INFORMATION section start
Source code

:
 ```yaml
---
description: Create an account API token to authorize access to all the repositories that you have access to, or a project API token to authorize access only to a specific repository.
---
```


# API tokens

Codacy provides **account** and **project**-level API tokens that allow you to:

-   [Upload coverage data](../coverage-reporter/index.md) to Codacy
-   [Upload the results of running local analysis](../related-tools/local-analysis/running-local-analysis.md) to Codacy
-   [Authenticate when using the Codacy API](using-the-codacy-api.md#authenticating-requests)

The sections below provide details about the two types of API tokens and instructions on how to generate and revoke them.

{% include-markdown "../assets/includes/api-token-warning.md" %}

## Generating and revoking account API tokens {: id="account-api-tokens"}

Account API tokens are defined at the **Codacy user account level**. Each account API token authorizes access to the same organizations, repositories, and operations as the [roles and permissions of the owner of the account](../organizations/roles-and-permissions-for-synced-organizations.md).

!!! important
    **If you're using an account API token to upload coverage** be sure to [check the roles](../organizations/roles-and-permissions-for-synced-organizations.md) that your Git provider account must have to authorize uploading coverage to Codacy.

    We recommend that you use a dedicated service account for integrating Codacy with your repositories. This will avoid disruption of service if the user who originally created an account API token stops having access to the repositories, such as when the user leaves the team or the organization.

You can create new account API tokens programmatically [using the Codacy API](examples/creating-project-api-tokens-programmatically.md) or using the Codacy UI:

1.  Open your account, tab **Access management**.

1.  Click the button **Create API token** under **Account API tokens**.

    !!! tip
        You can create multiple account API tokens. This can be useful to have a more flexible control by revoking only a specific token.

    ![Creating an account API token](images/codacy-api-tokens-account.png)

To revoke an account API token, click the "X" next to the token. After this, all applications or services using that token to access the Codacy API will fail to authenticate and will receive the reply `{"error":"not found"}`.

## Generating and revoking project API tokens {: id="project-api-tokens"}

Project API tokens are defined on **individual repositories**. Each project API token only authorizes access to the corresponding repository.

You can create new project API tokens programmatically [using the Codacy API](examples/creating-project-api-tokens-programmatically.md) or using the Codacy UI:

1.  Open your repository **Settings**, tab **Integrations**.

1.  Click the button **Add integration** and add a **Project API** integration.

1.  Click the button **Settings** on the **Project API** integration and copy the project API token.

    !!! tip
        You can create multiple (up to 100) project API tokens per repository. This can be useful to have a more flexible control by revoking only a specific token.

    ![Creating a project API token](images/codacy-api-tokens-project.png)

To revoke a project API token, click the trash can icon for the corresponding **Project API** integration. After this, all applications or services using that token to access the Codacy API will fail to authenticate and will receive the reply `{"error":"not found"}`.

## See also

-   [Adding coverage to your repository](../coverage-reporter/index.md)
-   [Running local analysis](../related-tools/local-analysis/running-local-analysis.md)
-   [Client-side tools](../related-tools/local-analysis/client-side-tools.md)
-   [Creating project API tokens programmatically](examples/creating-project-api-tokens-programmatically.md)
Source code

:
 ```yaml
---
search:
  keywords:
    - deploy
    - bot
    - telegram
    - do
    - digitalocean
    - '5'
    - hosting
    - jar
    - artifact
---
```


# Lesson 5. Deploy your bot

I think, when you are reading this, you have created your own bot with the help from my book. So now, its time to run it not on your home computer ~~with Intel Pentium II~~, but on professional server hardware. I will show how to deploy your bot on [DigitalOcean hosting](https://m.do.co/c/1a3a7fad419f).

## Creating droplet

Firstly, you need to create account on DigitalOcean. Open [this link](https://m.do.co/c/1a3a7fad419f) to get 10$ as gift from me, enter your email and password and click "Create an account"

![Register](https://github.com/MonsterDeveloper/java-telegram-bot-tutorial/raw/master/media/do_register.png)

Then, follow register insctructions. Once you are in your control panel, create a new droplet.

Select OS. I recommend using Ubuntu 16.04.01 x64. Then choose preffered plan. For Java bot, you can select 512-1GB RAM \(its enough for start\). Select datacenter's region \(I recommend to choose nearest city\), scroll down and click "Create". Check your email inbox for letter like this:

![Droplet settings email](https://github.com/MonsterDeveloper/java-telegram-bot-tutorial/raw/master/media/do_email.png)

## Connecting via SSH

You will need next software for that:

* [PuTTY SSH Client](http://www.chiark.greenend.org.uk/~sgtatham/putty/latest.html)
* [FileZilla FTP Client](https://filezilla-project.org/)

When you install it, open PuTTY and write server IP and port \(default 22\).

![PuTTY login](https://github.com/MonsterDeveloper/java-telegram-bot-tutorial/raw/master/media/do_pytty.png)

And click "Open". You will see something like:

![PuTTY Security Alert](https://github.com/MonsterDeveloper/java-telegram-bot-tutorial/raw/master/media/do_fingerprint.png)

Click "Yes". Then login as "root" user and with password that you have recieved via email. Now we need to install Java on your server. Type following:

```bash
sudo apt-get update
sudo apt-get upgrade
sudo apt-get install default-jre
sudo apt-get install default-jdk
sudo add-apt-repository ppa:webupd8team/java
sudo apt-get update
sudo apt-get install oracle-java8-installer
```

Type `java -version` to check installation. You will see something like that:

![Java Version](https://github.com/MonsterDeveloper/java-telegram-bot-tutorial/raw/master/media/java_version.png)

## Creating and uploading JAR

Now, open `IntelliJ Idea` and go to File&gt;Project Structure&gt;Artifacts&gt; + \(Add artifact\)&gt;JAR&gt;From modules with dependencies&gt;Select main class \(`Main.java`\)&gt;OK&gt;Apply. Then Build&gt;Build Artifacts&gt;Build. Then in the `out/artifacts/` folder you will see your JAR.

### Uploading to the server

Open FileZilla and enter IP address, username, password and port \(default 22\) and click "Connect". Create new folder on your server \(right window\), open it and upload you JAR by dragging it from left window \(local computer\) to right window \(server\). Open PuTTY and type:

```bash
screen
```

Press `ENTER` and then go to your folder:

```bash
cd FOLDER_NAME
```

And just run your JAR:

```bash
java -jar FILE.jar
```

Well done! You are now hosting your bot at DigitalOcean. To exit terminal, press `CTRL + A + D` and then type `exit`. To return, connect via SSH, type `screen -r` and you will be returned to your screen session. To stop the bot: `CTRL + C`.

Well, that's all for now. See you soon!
INFORMATION section end
### YOUR TASK
Every single line of the data above must be set down again exactly.

### YOUR RESPONSE
Source code

:
 ```yaml
---
description: Create an account API token to authorize access to all the repositories that you have access to, or a project API token to authorize access only to a specific repository.
---
```


# API tokens

Codacy provides **account** and **project**-level API tokens that allow you to:

-   [Upload coverage data](../coverage-reporter/index.md) to Codacy
-   [Upload the results of running local analysis](../related-tools/local-analysis/running-local-analysis.md) to Codacy
-   [Authenticate when using the Codacy API](using-the-codacy-api.md#authenticating-requests)

The sections below provide details about the two types of API tokens and instructions on how to generate and revoke them.

{% include-markdown "../assets/includes/api-token-warning.md" %}

## Generating and revoking account API tokens {: id="account-api-tokens"}

Account API tokens are defined at the **Codacy user account level**. Each account API token authorizes access to the same organizations, repositories, and operations as the [roles and permissions of the owner of the account](../organizations/roles-and-permissions-for-synced-organizations.md).

!!! important
    **If you're using an account API token to upload coverage** be sure to [check the roles](../organizations/roles-and-permissions-for-synced-organizations.md) that your Git provider account must have to authorize uploading coverage to Codacy.

    We recommend that you use a dedicated service account for integrating Codacy with your repositories. This will avoid disruption of service if the user who originally created an account API token stops having access to the repositories, such as when the user leaves the team or the organization.

You can create new account API tokens programmatically [using the Codacy API](examples/creating-project-api-tokens-programmatically.md) or using the Codacy UI:

1.  Open your account, tab **Access management**.

1.  Click the button **Create API token** under **Account API tokens**.

    !!! tip
        You can create multiple account API tokens. This can be useful to have a more flexible control by revoking only a specific token.

    ![Creating an account API token](images/codacy-api-tokens-account.png)

To revoke an account API token, click the "X" next to the token. After this, all applications or services using that token to access the Codacy API will fail to authenticate and will receive the reply `{"error":"not found"}`.

## Generating and revoking project API tokens {: id="project-api-tokens"}

Project API tokens are defined on **individual repositories**. Each project API token only authorizes access to the corresponding repository.

You can create new project API tokens programmatically [using the Codacy API](examples/creating-project-api-tokens-programmatically.md) or using the Codacy UI:

1.  Open your repository **Settings**, tab **Integrations**.

1.  Click the button **Add integration** and add a **Project API** integration.

1.  Click the button **Settings** on the **Project API** integration and copy the project API token.

    !!! tip
        You can create multiple (up to 100) project API tokens per repository. This can be useful to have a more flexible control by revoking only a specific token.

    ![Creating a project API token](images/codacy-api-tokens-project.png)

To revoke a project API token, click the trash can icon for the corresponding **Project API** integration. After this, all applications or services using that token to access the Codacy API will fail to authenticate and will receive the reply `{"error":"not found"}`.

## See also

-   [Adding coverage to your repository](../coverage-reporter/index.md)
-   [Running local analysis](../related-tools/local-analysis/running-local-analysis.md)
-   [Client-side tools](../related-tools/local-analysis/client-side-tools.md)
-   [Creating project API tokens programmatically](examples/creating-project-api-tokens-programmatically.md)
Source code

:
 ```yaml
---
search:
  keywords:
    - deploy
    - bot
    - telegram
    - do
    - digitalocean
    - '5'
    - hosting
    - jar
    - artifact
---
```


# Lesson 5. Deploy your bot

I think, when you are reading this, you have created your own bot with the help from my book. So now, its time to run it not on your home computer ~~with Intel Pentium II~~, but on professional server hardware. I will show how to deploy your bot on [DigitalOcean hosting](https://m.do.co/c/1a3a7fad419f).

## Creating droplet

Firstly, you need to create account on DigitalOcean. Open [this link](https://m.do.co/c/1a3a7fad419f) to get 10$ as gift from me, enter your email and password and click "Create an account"

![Register](https://github.com/MonsterDeveloper/java-telegram-bot-tutorial/raw/master/media/do_register.png)

Then, follow register insctructions. Once you are in your control panel, create a new droplet.

Select OS. I recommend using Ubuntu 16.04.01 x64. Then choose preffered plan. For Java bot, you can select 512-1GB RAM \(its enough for start\). Select datacenter's region \(I recommend to choose nearest city\), scroll down and click "Create". Check your email inbox for letter like this:

![Droplet settings email](https://github.com/MonsterDeveloper/java-telegram-bot-tutorial/raw/master/media/do_email.png)

## Connecting via SSH

You will need next software for that:

* [PuTTY SSH Client](http://www.chiark.greenend.org.uk/~sgtatham/putty/latest.html)
* [FileZilla FTP Client](https://filezilla-project.org/)

When you install it, open PuTTY and write server IP and port \(default 22\).

![PuTTY login](https://github.com/MonsterDeveloper/java-telegram-bot-tutorial/raw/master/media/do_pytty.png)

And click "Open". You will see something like:

![PuTTY Security Alert](https://github.com/MonsterDeveloper/java-telegram-bot-tutorial/raw/master/media/do_fingerprint.png)

Click "Yes". Then login as "root" user and with password that you have recieved via email. Now we need to install Java on your server. Type following:

```bash
sudo apt-get update
sudo apt-get upgrade
sudo apt-get install default-jre
sudo apt-get install default-jdk
sudo add-apt-repository ppa:webupd8team/java
sudo apt-get update
sudo apt-get install oracle-java8-installer
```

Type `java -version` to check installation. You will see something like that:

![Java Version](https://github.com/MonsterDeveloper/java-telegram-bot-tutorial/raw/master/media/java_version.png)

## Creating and uploading JAR

Now, open `IntelliJ Idea` and go to File&gt;Project Structure&gt;Artifacts&gt; + \(Add artifact\)&gt;JAR&gt;From modules with dependencies&gt;Select main class \(`Main.java`\)&gt;OK&gt;Apply. Then Build&gt;Build Artifacts&gt;Build. Then in the `out/artifacts/` folder you will see your JAR.

### Uploading to the server

Open FileZilla and enter IP address, username, password and port \(default 22\) and click "Connect". Create new folder on your server \(right window\), open it and upload you JAR by dragging it from left window \(local computer\) to right window \(server\). Open PuTTY and type:

```bash
screen
```

Press `ENTER` and then go to your folder:

```bash
cd FOLDER_NAME
```

And just run your JAR:

```bash
java -jar FILE.jar
```

Well done! You are now hosting your bot at DigitalOcean. To exit terminal, press `CTRL + A + D` and then type `exit`. To return, connect via SSH, type `screen -r` and you will be returned to your screen session. To stop the bot: `CTRL + C`.

Well, that's all for now. See you soon!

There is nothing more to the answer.